> [Data extract]
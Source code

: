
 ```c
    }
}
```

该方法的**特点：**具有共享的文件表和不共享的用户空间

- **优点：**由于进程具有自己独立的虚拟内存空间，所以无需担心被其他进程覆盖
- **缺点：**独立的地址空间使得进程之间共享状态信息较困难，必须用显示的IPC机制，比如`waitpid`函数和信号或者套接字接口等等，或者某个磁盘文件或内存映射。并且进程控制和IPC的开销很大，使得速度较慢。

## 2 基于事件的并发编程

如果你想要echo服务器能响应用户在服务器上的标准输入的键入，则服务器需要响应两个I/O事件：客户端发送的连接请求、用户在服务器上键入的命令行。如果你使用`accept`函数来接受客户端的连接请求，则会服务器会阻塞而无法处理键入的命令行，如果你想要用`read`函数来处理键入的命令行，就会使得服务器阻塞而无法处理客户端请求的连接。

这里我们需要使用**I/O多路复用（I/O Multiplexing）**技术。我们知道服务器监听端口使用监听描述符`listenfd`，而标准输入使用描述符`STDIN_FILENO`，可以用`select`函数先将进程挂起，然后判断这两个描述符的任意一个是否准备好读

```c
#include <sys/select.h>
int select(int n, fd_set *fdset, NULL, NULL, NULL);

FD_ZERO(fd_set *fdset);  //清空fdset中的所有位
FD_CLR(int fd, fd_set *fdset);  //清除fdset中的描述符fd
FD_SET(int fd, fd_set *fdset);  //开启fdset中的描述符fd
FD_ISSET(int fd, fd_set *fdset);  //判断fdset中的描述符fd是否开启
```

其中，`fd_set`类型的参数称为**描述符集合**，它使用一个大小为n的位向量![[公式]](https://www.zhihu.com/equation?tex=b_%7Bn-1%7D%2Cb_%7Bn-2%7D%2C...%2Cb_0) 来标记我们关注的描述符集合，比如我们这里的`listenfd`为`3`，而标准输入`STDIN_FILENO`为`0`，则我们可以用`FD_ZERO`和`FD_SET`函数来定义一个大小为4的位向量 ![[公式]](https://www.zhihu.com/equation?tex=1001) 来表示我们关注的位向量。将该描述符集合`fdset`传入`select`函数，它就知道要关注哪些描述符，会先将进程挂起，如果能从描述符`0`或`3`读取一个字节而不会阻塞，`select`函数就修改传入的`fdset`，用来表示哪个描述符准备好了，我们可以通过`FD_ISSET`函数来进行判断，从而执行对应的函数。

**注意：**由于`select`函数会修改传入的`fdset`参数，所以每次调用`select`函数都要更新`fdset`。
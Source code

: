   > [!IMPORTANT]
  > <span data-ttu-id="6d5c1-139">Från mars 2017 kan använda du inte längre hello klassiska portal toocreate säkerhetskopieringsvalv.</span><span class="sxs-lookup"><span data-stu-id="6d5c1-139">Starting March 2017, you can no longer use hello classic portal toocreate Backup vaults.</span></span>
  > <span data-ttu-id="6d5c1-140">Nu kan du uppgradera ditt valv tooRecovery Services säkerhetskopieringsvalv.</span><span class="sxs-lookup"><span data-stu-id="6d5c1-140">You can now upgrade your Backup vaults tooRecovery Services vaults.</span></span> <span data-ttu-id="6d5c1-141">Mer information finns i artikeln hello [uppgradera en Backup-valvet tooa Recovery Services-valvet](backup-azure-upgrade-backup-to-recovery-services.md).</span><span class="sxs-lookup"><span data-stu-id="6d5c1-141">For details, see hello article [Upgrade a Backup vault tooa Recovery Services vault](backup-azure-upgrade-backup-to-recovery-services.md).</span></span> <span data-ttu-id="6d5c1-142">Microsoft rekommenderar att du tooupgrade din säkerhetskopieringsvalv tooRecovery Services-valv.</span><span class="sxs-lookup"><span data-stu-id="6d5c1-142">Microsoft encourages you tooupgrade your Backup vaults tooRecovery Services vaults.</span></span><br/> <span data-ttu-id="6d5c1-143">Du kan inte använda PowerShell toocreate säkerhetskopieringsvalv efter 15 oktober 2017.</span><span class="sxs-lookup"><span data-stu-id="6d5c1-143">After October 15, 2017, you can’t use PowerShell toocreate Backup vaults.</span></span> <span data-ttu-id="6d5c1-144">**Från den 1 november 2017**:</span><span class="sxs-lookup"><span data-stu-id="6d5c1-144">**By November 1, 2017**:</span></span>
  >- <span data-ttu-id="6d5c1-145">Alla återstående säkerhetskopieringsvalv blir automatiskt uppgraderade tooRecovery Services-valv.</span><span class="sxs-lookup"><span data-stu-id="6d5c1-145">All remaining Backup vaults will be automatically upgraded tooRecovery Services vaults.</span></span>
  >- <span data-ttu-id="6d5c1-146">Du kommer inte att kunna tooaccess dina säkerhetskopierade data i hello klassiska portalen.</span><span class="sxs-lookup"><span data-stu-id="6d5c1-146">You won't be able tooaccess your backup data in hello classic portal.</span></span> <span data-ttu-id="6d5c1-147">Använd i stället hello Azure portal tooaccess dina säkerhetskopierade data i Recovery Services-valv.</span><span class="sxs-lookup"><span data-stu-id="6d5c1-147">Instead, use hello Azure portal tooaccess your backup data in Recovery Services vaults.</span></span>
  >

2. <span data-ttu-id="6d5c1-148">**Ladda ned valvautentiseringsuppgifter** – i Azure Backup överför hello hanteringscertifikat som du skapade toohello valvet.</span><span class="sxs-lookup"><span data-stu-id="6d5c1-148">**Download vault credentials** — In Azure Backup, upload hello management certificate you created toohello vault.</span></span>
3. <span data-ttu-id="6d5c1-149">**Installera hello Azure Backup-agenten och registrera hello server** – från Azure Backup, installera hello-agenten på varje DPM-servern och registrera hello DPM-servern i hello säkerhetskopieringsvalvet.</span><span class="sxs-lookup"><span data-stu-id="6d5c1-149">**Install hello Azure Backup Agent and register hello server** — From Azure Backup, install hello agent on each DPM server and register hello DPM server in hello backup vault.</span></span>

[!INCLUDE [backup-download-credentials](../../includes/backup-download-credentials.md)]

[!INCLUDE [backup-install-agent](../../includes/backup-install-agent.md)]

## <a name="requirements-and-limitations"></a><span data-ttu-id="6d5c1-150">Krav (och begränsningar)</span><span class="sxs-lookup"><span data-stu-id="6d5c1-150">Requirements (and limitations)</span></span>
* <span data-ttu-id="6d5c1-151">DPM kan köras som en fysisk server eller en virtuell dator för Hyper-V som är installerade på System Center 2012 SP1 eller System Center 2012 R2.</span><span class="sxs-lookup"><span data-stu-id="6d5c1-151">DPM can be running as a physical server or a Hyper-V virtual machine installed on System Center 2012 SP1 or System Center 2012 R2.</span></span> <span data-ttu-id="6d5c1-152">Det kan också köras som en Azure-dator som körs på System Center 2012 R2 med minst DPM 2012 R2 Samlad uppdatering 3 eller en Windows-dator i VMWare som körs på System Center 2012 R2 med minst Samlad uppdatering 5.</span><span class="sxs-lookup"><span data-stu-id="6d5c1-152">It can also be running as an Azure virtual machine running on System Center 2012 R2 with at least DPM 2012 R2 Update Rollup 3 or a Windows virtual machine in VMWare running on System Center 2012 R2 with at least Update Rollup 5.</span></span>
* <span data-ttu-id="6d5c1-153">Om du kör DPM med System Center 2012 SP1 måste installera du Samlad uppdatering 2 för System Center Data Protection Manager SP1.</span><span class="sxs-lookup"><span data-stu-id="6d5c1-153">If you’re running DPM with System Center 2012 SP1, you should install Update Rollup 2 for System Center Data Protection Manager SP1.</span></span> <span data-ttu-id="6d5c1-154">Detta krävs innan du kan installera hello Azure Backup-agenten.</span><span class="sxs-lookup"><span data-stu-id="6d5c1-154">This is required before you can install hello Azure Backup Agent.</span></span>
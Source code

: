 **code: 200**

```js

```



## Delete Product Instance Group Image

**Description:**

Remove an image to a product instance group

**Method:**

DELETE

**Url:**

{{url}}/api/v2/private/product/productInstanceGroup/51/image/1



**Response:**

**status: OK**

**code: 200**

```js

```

> [Task item]
The answer is a single number, the count of lines in the records that contain the string "includes".

> [Answer space]
2